Thursday, March 5, 2015

Sea Change Soliloquy (Ingathering 8-17-08)

Ingathering Service
Unitarian Universalist Fellowship of Statesboro
August 17, 2008
“Sea Change Soliloquy”
Rev. Jane Page
 
 
This particular year, I’ve heard the phrase “sea change” used often.  Frequently folks are using it in hopeful discussions regarding the future of our society.  And sometimes it’s used to indicate the huge massive changes that we are now seeing related to our climate and our environment.  About a month ago, I needed to submit a title for this homily that would be used before our annual water communion – and perhaps with all the discussions of “sea change” – I decided to use that phrase in my submission.  And the title I submitted was “Sea Change Soliloquy.”  It sounded good!  “Sea Change Soliloquy.”   Of course, then I had to actually determine what this Sea Change Soliloquy would be! 
 
First of all – since I have an academic side (and many of you do as well), I needed to have an understanding of the literary history of this phrase.  According to World Wide Words:
The phrase is a quotation from Shakespeare.
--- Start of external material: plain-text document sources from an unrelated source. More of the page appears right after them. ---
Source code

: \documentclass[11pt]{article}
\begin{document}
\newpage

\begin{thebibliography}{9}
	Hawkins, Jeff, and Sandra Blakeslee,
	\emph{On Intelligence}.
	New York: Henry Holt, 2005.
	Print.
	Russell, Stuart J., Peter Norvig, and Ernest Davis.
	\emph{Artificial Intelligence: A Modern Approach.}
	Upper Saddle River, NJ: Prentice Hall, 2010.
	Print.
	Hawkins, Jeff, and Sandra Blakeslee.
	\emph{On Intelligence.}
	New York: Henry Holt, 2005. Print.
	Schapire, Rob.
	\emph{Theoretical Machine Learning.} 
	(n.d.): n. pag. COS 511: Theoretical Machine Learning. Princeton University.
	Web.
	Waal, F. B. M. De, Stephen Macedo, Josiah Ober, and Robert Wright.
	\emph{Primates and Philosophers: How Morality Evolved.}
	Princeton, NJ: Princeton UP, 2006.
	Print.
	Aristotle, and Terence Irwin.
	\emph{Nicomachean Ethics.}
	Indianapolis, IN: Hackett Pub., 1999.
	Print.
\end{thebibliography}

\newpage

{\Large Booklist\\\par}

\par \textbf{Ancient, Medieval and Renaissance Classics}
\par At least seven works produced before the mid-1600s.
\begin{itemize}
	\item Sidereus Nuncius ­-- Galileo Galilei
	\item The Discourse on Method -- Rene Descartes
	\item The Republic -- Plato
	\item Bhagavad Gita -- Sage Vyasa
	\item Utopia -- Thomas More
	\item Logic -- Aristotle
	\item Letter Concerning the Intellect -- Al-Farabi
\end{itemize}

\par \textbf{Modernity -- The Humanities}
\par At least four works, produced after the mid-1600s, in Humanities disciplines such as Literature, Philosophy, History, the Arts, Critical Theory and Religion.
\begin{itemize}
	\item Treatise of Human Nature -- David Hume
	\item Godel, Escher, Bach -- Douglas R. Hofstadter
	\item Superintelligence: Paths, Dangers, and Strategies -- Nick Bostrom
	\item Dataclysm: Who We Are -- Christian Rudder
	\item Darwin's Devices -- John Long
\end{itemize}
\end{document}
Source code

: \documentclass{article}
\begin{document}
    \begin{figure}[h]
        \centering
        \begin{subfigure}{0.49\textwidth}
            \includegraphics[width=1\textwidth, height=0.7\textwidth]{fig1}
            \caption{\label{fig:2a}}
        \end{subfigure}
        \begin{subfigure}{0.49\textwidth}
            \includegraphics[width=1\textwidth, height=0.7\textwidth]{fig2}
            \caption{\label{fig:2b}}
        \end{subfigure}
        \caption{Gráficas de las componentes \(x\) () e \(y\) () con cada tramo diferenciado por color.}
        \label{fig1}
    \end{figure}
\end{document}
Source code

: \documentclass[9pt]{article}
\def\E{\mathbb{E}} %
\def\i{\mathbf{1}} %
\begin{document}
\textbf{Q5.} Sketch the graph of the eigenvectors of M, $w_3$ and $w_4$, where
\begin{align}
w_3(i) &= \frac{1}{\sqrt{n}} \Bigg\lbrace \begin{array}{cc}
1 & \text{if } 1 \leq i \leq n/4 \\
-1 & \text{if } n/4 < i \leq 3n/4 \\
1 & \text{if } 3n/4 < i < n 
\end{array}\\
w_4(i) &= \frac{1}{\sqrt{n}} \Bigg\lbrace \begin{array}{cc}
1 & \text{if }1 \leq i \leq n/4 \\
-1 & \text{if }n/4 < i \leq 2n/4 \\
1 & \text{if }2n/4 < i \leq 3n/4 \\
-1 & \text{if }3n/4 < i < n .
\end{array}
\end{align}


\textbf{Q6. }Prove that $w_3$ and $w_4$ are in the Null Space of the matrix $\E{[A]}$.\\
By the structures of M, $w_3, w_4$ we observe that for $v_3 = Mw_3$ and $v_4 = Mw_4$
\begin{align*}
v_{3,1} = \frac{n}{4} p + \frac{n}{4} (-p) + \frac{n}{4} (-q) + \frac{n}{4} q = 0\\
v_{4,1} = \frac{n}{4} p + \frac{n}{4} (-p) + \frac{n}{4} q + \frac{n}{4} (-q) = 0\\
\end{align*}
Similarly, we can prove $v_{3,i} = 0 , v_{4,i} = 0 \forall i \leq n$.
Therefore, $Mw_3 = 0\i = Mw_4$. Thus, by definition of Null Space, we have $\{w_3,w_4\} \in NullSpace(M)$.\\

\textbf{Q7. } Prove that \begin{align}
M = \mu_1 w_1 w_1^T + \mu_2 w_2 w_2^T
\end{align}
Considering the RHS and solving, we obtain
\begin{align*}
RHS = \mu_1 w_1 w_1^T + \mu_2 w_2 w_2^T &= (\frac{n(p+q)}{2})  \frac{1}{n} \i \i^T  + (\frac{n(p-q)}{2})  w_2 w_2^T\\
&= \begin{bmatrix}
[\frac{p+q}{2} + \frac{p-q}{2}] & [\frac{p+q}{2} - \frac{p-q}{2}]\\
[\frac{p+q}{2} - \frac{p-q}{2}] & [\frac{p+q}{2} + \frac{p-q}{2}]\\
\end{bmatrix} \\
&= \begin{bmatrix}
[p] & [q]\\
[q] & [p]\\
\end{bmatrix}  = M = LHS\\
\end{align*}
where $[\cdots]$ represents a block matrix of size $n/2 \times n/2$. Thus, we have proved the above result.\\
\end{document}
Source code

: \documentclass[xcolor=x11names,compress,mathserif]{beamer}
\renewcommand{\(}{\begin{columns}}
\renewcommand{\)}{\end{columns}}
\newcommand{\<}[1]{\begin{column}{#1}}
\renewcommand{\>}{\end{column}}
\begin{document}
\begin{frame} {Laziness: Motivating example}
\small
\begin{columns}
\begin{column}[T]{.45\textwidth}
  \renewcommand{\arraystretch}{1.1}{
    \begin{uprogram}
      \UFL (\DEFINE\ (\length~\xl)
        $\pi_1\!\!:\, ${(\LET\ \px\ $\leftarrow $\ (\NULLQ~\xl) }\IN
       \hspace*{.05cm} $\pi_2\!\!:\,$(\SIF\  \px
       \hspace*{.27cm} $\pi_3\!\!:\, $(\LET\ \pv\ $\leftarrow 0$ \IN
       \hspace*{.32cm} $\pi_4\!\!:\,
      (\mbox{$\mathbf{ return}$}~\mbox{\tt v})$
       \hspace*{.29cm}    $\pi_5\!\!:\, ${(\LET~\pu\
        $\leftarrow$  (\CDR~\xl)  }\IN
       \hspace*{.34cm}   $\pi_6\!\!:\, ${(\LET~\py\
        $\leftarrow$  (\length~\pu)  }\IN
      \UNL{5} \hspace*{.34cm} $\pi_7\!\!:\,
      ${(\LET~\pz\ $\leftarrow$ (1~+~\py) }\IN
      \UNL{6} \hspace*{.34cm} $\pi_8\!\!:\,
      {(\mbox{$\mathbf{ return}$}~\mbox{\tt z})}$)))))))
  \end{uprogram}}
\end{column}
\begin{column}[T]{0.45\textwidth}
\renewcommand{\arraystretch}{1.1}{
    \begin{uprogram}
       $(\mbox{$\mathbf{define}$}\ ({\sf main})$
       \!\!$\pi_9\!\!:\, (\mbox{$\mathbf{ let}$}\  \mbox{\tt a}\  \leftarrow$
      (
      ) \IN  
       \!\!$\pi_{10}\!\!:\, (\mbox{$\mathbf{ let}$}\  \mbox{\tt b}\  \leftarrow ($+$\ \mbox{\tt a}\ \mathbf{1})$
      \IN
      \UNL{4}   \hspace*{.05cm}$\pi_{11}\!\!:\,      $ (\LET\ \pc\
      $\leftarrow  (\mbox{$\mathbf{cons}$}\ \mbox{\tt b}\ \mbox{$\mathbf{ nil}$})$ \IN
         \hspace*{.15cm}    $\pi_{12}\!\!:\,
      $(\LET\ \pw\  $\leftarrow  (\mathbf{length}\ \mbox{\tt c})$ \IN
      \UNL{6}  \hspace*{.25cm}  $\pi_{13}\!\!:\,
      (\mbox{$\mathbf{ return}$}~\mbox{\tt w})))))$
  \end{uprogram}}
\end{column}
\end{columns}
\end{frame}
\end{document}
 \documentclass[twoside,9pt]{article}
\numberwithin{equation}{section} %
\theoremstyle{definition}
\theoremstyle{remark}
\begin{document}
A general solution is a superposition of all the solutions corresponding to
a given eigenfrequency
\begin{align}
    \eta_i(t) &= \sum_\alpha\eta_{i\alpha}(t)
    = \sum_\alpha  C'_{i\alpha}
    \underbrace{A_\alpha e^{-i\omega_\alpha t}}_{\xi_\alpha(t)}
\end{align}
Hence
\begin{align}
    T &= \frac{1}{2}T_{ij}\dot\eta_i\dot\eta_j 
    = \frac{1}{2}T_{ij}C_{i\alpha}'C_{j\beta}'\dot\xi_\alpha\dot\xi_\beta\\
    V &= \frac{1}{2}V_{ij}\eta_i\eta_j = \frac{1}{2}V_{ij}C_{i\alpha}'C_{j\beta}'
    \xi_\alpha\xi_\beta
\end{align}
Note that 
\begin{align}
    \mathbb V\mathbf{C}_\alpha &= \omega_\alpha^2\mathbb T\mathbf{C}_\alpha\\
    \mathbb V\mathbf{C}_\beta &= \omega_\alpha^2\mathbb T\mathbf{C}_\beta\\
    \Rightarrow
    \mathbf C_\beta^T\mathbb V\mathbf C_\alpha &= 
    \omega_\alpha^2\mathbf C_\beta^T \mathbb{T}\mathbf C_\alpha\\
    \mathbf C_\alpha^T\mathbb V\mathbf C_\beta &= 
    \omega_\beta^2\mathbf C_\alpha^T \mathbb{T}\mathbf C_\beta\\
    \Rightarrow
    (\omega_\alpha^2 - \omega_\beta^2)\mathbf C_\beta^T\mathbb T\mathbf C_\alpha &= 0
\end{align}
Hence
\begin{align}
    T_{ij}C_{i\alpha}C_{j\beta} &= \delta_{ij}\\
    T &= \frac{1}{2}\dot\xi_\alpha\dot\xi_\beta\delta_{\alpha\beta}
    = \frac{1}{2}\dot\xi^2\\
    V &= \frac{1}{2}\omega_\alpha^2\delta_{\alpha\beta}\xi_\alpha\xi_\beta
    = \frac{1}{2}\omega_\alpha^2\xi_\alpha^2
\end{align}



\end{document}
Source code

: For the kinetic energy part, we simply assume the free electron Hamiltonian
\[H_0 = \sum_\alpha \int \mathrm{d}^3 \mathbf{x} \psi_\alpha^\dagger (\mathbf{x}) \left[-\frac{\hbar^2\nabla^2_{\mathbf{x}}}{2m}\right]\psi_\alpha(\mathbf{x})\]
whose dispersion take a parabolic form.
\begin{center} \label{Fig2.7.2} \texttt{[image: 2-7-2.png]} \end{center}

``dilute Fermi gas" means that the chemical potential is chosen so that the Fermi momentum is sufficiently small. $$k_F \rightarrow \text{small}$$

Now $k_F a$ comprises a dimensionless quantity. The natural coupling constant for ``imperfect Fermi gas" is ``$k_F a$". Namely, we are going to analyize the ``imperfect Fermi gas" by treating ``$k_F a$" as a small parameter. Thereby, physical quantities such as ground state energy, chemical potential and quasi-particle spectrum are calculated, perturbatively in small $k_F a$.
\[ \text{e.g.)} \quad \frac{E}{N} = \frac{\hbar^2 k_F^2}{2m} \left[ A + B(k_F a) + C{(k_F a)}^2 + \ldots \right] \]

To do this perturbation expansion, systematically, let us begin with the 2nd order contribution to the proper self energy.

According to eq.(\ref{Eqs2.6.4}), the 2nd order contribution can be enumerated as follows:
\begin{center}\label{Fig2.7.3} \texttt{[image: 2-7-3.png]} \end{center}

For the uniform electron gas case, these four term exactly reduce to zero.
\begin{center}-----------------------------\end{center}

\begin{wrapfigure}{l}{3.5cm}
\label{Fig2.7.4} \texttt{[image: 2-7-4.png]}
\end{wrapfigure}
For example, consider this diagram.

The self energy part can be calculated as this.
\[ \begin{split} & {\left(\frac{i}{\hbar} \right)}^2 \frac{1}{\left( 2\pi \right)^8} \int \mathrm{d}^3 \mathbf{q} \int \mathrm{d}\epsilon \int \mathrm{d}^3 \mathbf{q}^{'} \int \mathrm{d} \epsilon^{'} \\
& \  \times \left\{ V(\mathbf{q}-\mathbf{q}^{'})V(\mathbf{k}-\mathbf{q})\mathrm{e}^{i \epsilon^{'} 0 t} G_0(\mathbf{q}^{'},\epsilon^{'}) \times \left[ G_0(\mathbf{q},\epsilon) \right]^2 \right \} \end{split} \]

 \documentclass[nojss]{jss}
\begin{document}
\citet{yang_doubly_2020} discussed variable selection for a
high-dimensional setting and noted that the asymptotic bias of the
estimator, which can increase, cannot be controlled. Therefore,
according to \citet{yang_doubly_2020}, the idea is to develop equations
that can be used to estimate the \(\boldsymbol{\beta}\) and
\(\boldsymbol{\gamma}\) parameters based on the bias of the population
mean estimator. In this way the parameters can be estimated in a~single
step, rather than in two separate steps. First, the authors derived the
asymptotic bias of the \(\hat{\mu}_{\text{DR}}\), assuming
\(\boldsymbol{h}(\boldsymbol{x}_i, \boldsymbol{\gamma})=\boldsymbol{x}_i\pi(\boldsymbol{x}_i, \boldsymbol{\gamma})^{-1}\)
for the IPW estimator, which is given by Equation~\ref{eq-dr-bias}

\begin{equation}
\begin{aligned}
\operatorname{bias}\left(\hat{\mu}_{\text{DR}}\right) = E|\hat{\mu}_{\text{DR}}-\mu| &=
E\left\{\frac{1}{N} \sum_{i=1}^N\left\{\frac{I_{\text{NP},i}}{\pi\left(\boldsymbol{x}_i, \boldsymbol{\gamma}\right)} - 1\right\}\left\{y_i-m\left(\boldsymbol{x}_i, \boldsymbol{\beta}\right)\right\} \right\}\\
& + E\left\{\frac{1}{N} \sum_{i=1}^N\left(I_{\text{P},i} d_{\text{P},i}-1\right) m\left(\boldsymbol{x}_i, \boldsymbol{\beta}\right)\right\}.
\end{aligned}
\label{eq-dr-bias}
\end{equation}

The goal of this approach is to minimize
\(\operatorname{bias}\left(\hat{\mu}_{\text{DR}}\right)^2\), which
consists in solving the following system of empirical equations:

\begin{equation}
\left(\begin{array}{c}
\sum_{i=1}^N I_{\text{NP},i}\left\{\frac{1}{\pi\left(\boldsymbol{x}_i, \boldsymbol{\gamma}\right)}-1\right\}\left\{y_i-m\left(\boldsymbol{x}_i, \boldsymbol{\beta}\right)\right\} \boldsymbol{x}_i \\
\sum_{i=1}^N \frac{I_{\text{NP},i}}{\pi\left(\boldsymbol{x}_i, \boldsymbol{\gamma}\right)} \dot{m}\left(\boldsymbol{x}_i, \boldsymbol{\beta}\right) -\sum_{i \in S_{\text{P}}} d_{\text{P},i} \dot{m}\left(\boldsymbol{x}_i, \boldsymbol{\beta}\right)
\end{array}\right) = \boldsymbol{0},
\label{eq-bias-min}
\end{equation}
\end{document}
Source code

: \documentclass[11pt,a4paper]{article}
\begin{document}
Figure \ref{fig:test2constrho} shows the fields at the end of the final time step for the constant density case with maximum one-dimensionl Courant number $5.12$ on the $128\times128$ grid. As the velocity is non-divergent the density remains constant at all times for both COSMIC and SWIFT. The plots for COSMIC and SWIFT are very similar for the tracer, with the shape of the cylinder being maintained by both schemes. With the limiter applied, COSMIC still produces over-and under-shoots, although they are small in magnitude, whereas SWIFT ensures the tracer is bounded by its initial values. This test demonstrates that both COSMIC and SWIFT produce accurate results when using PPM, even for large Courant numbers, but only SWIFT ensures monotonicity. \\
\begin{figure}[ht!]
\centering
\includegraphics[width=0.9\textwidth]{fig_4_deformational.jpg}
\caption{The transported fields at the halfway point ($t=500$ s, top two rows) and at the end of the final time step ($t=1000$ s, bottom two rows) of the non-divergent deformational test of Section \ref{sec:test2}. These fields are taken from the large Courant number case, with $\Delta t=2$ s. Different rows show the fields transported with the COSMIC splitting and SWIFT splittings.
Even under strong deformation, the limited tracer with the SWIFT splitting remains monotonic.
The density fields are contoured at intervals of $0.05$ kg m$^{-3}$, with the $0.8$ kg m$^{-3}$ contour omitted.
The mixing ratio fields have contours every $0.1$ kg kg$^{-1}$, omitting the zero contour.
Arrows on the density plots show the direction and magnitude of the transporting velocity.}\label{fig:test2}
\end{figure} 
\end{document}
It comes from Ariel’s wonderfully evocative song in The Tempest:
 
Full fathom five thy father lies:
Of his bones are coral made:
Those are pearls that were his eyes:
Nothing of him that doth fade
But doth suffer a sea-change
Into something rich and strange.
 
Shakespeare obviously meant that the transformation of the body of Ferdinand’s father was made by the sea, but we have come to refer to a sea change as being a profound transformation caused by any agency.
 
So this soliloquy that I’m going to provide for you – is not about some slight little change – but something more profound and transformative. 
 
Now you may remember that the term soliloquy is simply an audible conversation with oneself.  (Dang – I hope their not bored with this already.)  Yeah – like that!
 
So one thing you will do here today is witness me talking to myself.  So what’s new?  In fact, those of you who have been hearing or reading my sermons for some time – know that I preach to myself a lot. 
 
For inspiration for my “Sea Change Soliloquy” – I went – to the sea!  Yes, Greg and I spent an afternoon, and evening, and a morning with all four children at Jekyll Island a couple of weeks ago.  And on Thursday morning, July 31, 2008 while Greg played with the kids – I waded into the Atlantic Ocean.  (Start wave sounds)  And I laid back – put my head into those waves and said to myself:
 
Oh YES!  This is good.
 I’m floating – my whole body – not just my head – but all the way down to my feet.  I wonder – is it the salt content of the sea – or the fat content in me?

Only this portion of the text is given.